Guinea pig Peggy is a curious creature and so is this book. It follows Peggy from the pet store, where she has rather unkind words to say about her fellow animals, to her new home, where she is content. Peggy becomes the playmate and confidante of her new owner, a young girl from Vancouver named Lisa.
The story unfolds in a non-linear progression; Peggy unceremoniously achieves the impossible less than halfway through the book and again, with fanfare, at the end. Sprinkled in between Peggy’s pursuit of the impossible are atemporal vignettes. These are the moments when the book shines and Peggy comes to life.
Peggy does just about everything that children do – she dances, plays hide-and-seek, and picnics with Lisa. Peggy also experiences relatable feelings: loneliness when Lisa is at school, fear when she hears a vacuum cleaner, and pain when she zaps herself in an electrical outlet.

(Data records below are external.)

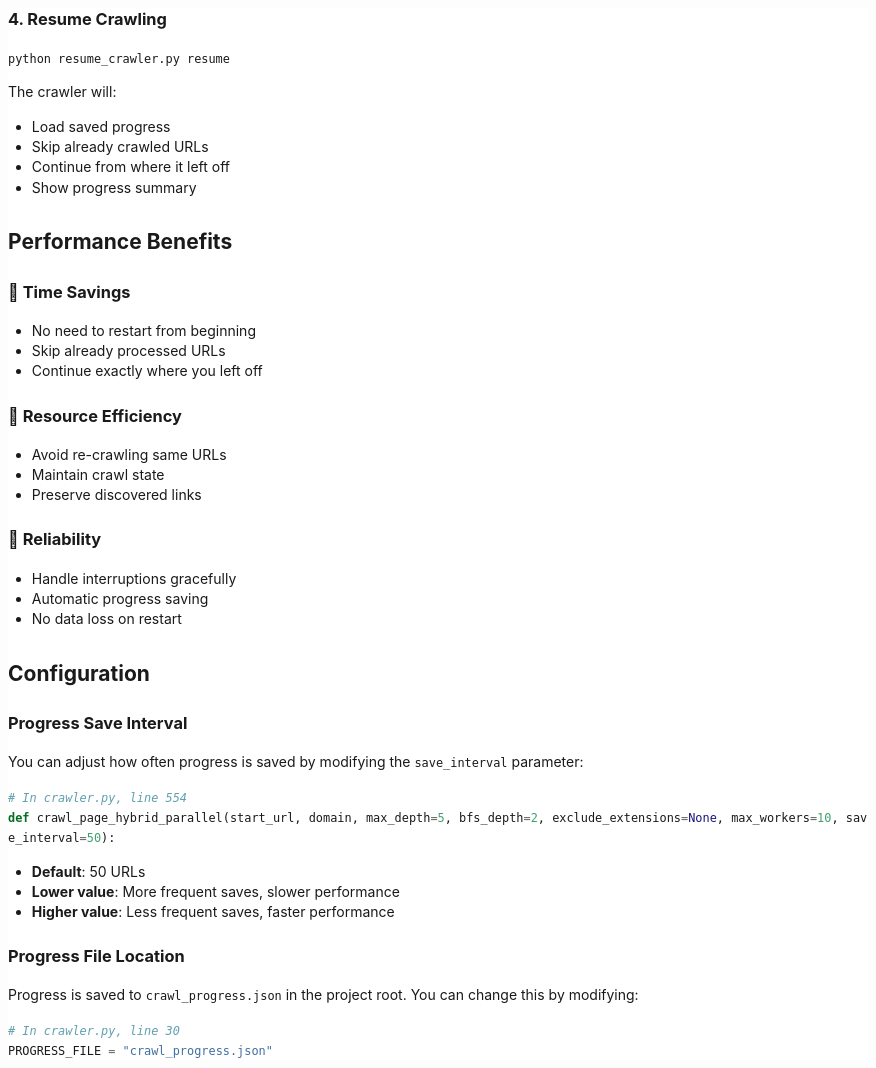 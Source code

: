 ### 4. Resume Crawling
```bash
python resume_crawler.py resume
```

The crawler will:
- Load saved progress
- Skip already crawled URLs
- Continue from where it left off
- Show progress summary

## Performance Benefits

### 🚀 **Time Savings**
- No need to restart from beginning
- Skip already processed URLs
- Continue exactly where you left off

### 🚀 **Resource Efficiency**
- Avoid re-crawling same URLs
- Maintain crawl state
- Preserve discovered links

### 🚀 **Reliability**
- Handle interruptions gracefully
- Automatic progress saving
- No data loss on restart

## Configuration

### Progress Save Interval
You can adjust how often progress is saved by modifying the `save_interval` parameter:

```python
# In crawler.py, line 554
def crawl_page_hybrid_parallel(start_url, domain, max_depth=5, bfs_depth=2, exclude_extensions=None, max_workers=10, save_interval=50):
```

- **Default**: 50 URLs
- **Lower value**: More frequent saves, slower performance
- **Higher value**: Less frequent saves, faster performance

### Progress File Location
Progress is saved to `crawl_progress.json` in the project root. You can change this by modifying:

```python
# In crawler.py, line 30
PROGRESS_FILE = "crawl_progress.json"
```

Peggy’s adventures are charmingly depicted in Mariko Ando’s illustrations. To show that Peggy is (almost) scared to death by a cat, Ando draws her frozen in midair with her mouth agape and an X for an eye. Ando’s drawing of Peggy after her electrocution is so anthropomorphizing that the reader can practically hear Peggy panting as she recovers. These scarier episodes sit comfortably alongside joyful pictures of her dancing on a stool and cuddling under blankets. Ando’s illustrations, and the book as a whole, are sincere, comedic, and evocative.